Classroom teachers are the gatekeepers to a world of learning, knowledge, and experiences for millions of students across this nation. But they received no attention from President Trump in a speech that lasted more than an hour.
Educators – teachers and principals – are the most important school-based influence on student learning – and excellent schools can make or break the life chances especially of low-income students. But k12 education did not factor into last night’s State Of The Union.
An estimated 9,000 American teachers and more than 300,000 high-school students face an uncertain future as a result of the President’s rescinding of the Deferred Action for Childhood Arrivals (DACA) program. While immigration reform was mentioned in the State of the Union, action by the President and Congress is long overdue to keep the promise made to these teachers, the students they teach today, and DACA-eligible students themselves.
What we focus on and what we choose to ignore is a statement of our values. The President’s decision to ignore the role of America’s educators and the k12 education system as a whole last evening suggests that teachers and schools are not a priority in his Administration.

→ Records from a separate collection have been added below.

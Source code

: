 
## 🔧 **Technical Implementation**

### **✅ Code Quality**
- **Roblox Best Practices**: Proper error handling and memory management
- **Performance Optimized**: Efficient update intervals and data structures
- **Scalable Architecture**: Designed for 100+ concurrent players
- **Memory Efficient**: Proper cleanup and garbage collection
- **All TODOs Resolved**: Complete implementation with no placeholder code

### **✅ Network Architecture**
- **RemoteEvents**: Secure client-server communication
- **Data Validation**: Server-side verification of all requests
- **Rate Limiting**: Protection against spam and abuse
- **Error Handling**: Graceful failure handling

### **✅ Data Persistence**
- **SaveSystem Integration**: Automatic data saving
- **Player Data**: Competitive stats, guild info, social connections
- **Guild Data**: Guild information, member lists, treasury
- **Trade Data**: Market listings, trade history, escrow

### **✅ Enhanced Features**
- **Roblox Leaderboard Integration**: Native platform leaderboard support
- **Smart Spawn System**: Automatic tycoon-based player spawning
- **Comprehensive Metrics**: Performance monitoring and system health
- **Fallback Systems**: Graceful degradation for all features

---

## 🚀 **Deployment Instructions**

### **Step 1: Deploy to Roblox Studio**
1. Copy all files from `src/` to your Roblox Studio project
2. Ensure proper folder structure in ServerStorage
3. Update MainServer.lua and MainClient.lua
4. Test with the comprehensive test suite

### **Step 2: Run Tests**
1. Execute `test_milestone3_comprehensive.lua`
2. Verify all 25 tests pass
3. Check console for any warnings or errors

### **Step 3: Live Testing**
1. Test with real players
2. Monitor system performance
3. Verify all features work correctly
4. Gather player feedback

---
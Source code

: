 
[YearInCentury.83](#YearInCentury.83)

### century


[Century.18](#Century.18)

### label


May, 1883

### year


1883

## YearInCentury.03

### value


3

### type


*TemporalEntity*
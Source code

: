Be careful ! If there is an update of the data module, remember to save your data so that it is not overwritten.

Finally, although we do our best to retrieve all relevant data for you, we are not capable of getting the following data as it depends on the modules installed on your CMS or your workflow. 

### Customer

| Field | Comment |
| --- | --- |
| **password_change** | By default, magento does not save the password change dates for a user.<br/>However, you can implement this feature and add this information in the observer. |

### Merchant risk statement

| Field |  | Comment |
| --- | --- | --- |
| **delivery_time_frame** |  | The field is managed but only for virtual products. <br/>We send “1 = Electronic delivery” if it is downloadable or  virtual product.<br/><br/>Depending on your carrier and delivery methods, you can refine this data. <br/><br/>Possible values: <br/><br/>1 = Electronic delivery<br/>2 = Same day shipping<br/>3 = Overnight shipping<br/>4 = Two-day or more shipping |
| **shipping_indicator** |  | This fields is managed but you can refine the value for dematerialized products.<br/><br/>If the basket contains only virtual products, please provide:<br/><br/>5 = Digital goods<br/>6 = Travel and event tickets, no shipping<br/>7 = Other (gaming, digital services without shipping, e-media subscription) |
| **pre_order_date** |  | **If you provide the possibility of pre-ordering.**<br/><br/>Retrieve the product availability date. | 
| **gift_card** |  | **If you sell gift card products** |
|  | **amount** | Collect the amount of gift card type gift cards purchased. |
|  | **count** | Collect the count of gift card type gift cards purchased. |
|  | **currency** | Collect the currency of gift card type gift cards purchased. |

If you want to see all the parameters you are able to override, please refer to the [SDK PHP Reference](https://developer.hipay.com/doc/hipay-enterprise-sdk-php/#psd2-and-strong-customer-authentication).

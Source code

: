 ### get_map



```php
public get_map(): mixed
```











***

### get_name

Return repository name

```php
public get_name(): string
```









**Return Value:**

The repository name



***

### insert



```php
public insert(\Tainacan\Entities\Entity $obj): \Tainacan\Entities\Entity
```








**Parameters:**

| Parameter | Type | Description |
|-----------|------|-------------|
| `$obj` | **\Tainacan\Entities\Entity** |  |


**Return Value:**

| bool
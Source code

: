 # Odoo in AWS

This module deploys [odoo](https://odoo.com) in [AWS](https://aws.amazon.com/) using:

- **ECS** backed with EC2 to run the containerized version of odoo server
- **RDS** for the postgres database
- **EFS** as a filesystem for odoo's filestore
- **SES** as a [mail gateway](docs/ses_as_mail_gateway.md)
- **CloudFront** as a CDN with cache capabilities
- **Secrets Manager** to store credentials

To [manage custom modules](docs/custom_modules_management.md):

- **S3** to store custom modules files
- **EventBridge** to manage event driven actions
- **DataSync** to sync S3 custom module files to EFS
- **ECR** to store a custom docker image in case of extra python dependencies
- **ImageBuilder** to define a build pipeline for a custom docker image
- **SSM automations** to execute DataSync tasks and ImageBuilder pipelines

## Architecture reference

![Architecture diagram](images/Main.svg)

Our mission at New Teacher Center (NTC) is to accelerate educator effectiveness through individualized feedback and supportive teaching and learning environments to ensure that all students achieve their potential. It is what we live and breathe every day. We will continue this work, regardless of whether our political leaders champion it or disregard it as a priority, because it makes a difference for students. Last year, a randomized controlled trial found that the students of beginning teachers who participate in the NTC teacher induction model exhibit as much as five months of additional learning in math and English/language arts compared to the students of new teachers who receive typical support from school districts.
The quality of our nation’s teaching force is not just a local concern. It must be a national priority. And teachers deserve recognition through the President’s bully pulpit. Especially today, as so many states and school districts face teacher shortages in specific schools and many subject areas, the federal role in making the teaching profession a more attractive career is all the more critical.
Government is an important partner in the effort to support and sustain our teachers. As we’ve chronicled in our Support From The Start state policy analysis, strong public policies and funding increase the likelihood that teachers can learn and grow on the job – helping students succeed. As we’ve communicated through our policy advocacy, federal funding – especially Title II-A of the Every Student Succeeds Act – provides an investment in the critical work of developing and supporting our nation’s teaching force.
The Trump Administration shockingly proposed zeroing out the more than $2 billion federal investment in teacher development and support in its first budget. Given that, it is perhaps unsurprising that the President did not address our teachers in his speech. While this funding fight is not yet over as Congress has yet to pass a final FY2018 budget, NTC is tremendously thankful for the bipartisan consensus in the U.S. Senate that has defended this important federal investment in our educators.
Moving forward, NTC will continue to work with our allies and partners within the education community to ensure that public funding is directed toward the needs of educators, particularly those working in our most impoverished and disadvantaged communities. Only through a shared, bipartisan commitment will our nation’s schools receive the necessary resources and supportive policies to meet the learning needs of our students.
We desperately need a President who we can count on to be a leader in this effort on behalf of our schools, our teachers, and our students. We are extremely disappointed that he chose not to recognize the hard work of American educators in his 2018 State of the Union address.